Variable Description
pixels Number of pixels in each cluster
cluster Cluster label from either DBSCAN or OPTICS
block_i Block index in the i-direction
block_j Block index in the j-direction
block_i_left Block start in the i-direction (image referential)
block_i_right Block end in the i-direction (image referential)
block_j_top Block end in the j-direction (image referential)
block_j_bottom Block start the j-direction (image referential)

Graphically, the results of this script looks like this:

1.2. Sampling wave breaking candidates for training

Once you have some wave breaking candidates, use prepare_data_for_classifer.py to extract random samples:

Example:

python prepare_data_for_classifer.py -i "wave_breaking_candidates.csv" --frames "path/to/frames" -o "path/to/output" -N 100 -size 256 256 --region-of-interest "region_of_interest.csv"

Options:

  • -i [--input] Input data obtained with naive_wave_breaking_detector or other feature extraction program.

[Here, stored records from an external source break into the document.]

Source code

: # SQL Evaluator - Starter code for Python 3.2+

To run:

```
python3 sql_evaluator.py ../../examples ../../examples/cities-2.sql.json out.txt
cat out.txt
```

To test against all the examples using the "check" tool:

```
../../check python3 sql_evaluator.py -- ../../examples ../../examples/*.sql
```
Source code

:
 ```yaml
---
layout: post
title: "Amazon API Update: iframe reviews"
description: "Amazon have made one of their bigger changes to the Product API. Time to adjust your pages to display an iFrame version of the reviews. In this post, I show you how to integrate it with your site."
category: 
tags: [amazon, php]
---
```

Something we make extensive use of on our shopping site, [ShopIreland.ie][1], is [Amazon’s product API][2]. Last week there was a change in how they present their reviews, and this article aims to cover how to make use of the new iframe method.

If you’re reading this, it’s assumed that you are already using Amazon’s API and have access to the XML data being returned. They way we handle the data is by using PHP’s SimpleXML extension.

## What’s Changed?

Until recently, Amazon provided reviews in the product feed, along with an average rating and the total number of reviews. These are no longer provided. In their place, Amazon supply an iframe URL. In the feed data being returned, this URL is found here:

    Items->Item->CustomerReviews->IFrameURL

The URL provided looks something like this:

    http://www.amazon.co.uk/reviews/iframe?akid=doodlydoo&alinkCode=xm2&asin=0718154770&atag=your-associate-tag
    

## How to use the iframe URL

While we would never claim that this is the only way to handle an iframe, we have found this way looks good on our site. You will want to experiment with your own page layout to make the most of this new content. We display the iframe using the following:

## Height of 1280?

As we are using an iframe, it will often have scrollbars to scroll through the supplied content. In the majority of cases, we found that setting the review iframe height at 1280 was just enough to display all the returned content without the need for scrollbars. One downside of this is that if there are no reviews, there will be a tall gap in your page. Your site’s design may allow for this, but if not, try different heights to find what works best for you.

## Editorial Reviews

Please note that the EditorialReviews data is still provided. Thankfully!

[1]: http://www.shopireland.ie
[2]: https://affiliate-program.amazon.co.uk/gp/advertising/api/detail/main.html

  • --frames [-frames] Input path with extracted frames.

  • --region-of-interest Region of interest file.

  • --samples [-n, -N] Number of random samples to extract.

  • -o [--output] Output path.

  • --size [-size] Window size and output image size.

The output folder has the following structure:

output
  ├───img
  |───plt
  |───labels.csv
  • img Contains the image data that is used as input data for the neural network.

  • plt Contains plots of the extract samples.

  • labels.csv This file has the same structure as the results from naive wave breaking detector but with the addition of a column

  • class the user has to manually fill assigning the correct labels by looking at the plots.

1.3. Merging Datasets

To merge multiple datasets created with prepare_data_for_classifer.py you can use 'merge_data_for_classifier.py'.

This script can handle multi-label inputs but the out is always binary. Use the target-labels option to tell the script which labels should be considered as True (1) in the output.

Example:

python merge_data_for_classifier.py -i "path/to/dataset1/" "path/to/dataset2" -o "path/to/output/" --target-labels 4 5

Warning: There is possible bug in this script. Trying to fix for a next version.

Arguments:

  • -i [--input] Input data paths created with prepare_data_for_classifer.py

  • -o [--output] Output path.

  • target-labels Which labels to consider True in the binarization process.

Optional:

  • -crop-size Will crop input images to a desired size if asked.